After all these steps, spending items adopted by a majority 
vote in the Congress could only be reinstated by 67 votes in 
the Senate and 290 votes in the House.
    In his January 12th testimony before our Committee, Dr. 
Reischauer, Director of CBO, testified about the experience of 
the sates with line-item veto. He said:

          Evidence from the states suggests that the item veto 
        has not been used to hold down state spending or 
        deficits, but rather has been used by states governors 
        to pursue their own priorities. * * * For example, a 
        study in the use of the item veto in Wisconsin over a 
        12-year period found that governors were likely to use 
        the authority to pursue their own policies or political 
        goals but not to reduce spending. Similarly, a 
        comprehensive survey of state legislative budget 
        officers found that governors were likely to use the 
        item veto for partisan purposes, but unlikely to use 
        the veto as an instrument of fiscal restraint.

    S. 4 proposes to change the way a bill becomes a law and we 
ask the question: ``For what purpose?''
    The Committee report reads: ``The purpose of enhanced 
rescissions is to confront the serious problem of pork-barrel 
spending. Each year wasteful and parochial projects--unlikely 
to pass on their own merits--are tucked into omnibus bills.''
    An amendment was offered at our mark-up that would have 
limited S. 4's enhanced rescission authority to items that have 
not been previously authorized. It was offered on the grounds 
that if there is to be a significant transfer of the 
Legislature's spending authority to the Executive, it should be 
transferred as a penalty for legislative abuse. In other words, 
the Committee had an opportunity to limit S. 4's purpose 
directly to the serious problem of pork-barrel spending. This 
amendment was withdrawn after the Chairman stated that he would 
report S. 4 out without amendment and, further, he had the 
votes to defeat any amendment to S. 4.
    The Minority staff on the Governmental Affairs Committee 
expressed interest, prior to mark-up, in working with the 
Majority staff of the Committee to develop technical 
amendments--to be offered at mark-up--to at least make S. 4 
workable. The Minority had met with the Majority staff on this 
issue.

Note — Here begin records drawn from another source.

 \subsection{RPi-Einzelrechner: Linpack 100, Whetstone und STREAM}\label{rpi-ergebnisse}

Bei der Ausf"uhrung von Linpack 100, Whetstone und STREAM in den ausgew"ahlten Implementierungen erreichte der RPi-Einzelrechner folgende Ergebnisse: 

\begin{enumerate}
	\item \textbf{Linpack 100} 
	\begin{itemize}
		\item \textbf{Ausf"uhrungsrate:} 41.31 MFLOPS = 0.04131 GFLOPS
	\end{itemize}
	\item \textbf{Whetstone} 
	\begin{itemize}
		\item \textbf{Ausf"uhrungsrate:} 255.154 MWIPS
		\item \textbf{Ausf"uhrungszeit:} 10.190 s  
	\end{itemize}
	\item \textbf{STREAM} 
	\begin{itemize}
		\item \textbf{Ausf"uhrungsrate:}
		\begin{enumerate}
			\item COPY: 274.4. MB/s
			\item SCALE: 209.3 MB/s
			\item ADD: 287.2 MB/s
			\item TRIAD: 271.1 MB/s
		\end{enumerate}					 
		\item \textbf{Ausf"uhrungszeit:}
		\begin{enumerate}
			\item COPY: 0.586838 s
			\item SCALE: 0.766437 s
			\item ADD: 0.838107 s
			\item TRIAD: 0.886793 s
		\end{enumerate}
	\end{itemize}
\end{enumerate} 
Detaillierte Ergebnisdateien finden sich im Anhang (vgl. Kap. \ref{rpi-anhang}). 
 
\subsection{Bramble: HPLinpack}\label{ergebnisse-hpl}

One amendment to correct the problems of filibustering 
the appointment of conferees on a disapproval bill had already 
been drafted. However, the Majority staff then indicted that 
the Chairman had decided not to have any amendments adopted at 
mark-up. We have to ask the question: ``Why go through the 
charade of a Committee mark-up?''
    Another problem we had wanted to correct was the issue of 
budget authority. S. 4 does not define ``budget authority.'' 
Budget authority is defined in the Budget Act as both 
appropriations and entitlement spending. We had testimony 
before this Committee on February 23, 1995 that, as currently 
drafted, a President could line-item veto a Social Security 
cost-of-living adjustment. As currently drafted, S. 4 threatens 
other appropriated entitlement and non-appropriated entitlement 
spending. We had wanted to work with the Majority staff to 
rectify this problem before the bill was sent to the Senate 
floor.
    There were other issues which Members on our side of the 
aisle would have liked to address at the Committee mark-up, 
but--for the reasons outlined above--we did not.
    In closing, we would like to include an excerpt from the 
Committee's mark-up transcript:

          Senator Glenn. ``Mr. Chairman, if I might ask, you 
        announced a no-amendment policy, as I understood your 
        opening statement. Are we to assume that no matter what 
        the merits of the amendments are, that on the 
        Republican side they will be voted down, regardless of 
        whether there is merit to them or not?''
          Chairman Roth. ``That's correct.''

                                   David Pryor.
                                   John Glenn.
                                   Sam Nunn.
                                   Daniel K. Akaka.
                                   Carl Levin.
                      XII. Changes in Existing Law

    This bill represents a new title, Title XI, to be added at 
the end of the Impoundment Control Act of 1974.